Printed electronics has emerged as a pathway for large scale, flexible, and wearable devices enabled by graphene and two-dimensional materials. However, the complexity of the ink formulations, and the polycrystalline nature of the resulting thin films, have made it difficult to examine charge transport in such devices. Here we identify and describe the charge transport mechanisms of surfactant- and solvent-free inkjet-printed thin-film devices of representative few-layer graphene (semi-metal), molybdenum disulphide (MoS2, semiconductor) and titanium carbide MXene (Ti3C2, metal) by investigating the temperature, gate and magnetic field dependencies of their electrical conductivity.

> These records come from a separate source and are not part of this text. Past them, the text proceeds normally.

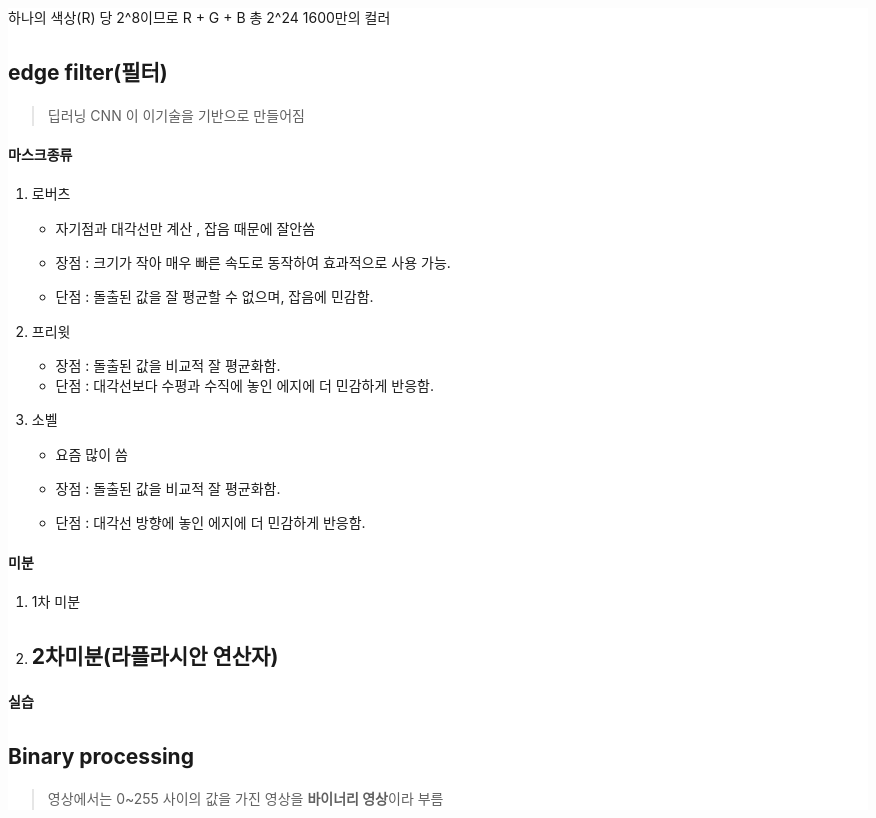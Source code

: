 하나의 색상(R) 당 2^8이므로 R + G + B 총 2^24 1600만의 컬러



## edge filter(필터)

> 딥러닝 CNN 이 이기술을 기반으로 만들어짐



#### 마스크종류

1. 로버츠

   - 자기점과 대각선만 계산 , 잡음 때문에 잘안씀

   - 장점 : 크기가 작아 매우 빠른 속도로 동작하여 효과적으로 사용 가능.
   - 단점 : 돌출된 값을 잘 평균할 수 없으며, 잡음에 민감함.

2. 프리윗

   - 장점 : 돌출된 값을 비교적 잘 평균화함.
   - 
     단점 : 대각선보다 수평과 수직에 놓인 에지에 더 민감하게 반응함.

3. 소벨

   - 요즘 많이 씀

   - 장점 : 돌출된 값을 비교적 잘 평균화함.
   - 단점 : 대각선 방향에 놓인 에지에 더 민감하게 반응함. 



#### 미분

1. 1차 미분 
2. 2차미분(라플라시안 연산자)
   - 



#### 실습



## Binary processing

> 영상에서는 0~255 사이의 값을 가진 영상을 **바이너리 영상**이라 부름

We find that charge transport in printed few-layer MXene and MoS2 devices is dominated by the intrinsic transport mechanism of the constituent flakes: MXene exhibits a weakly-localized 2D metallic behaviour at any temperature, whereas MoS2 behaves as an insulator with a crossover from 3D-Mott variable-range hopping to nearest-neighbour hopping around 200 K. Charge transport in printed few-layer graphene devices is dominated by the transport mechanism between different flakes, which exhibit 3D-Mott variable range hopping conduction at any temperature. These findings pave the way for a reliable design of printed electronics with two-dimensional materials.